[Stored data entries]
————
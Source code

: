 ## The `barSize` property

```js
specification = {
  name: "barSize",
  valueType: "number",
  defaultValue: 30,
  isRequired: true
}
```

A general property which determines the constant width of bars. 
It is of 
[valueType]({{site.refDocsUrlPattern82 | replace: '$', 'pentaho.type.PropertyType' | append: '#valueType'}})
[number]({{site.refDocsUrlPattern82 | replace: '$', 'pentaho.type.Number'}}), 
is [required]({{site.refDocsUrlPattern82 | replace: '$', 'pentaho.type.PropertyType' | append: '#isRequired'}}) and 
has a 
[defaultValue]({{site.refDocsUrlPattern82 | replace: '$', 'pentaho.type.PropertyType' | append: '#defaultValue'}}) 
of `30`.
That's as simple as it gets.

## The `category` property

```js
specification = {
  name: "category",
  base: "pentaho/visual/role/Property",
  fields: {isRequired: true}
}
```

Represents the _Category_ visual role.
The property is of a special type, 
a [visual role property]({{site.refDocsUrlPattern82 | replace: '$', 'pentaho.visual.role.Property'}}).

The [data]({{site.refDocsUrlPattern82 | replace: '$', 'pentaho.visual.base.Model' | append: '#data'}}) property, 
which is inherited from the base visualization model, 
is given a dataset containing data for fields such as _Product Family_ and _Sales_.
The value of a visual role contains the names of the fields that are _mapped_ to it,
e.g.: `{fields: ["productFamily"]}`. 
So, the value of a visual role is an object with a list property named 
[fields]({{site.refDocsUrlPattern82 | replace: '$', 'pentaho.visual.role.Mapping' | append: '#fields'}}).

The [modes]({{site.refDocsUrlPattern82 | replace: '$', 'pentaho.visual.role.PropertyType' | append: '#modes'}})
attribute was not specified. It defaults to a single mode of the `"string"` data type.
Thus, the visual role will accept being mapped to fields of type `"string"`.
————
§ ASSIGNMENT: The lines above from the one containing "The property is" through the one containing "is given a dataset" are to be set down exactly, and no others.

§ ANSWER FOR THE TASK:
The property is of a special type, 
a [visual role property]({{site.refDocsUrlPattern82 | replace: '$', 'pentaho.visual.role.Property'}}).

The [data]({{site.refDocsUrlPattern82 | replace: '$', 'pentaho.visual.base.Model' | append: '#data'}}) property, 
which is inherited from the base visualization model, 
is given a dataset containing data for fields such as _Product Family_ and _Sales_.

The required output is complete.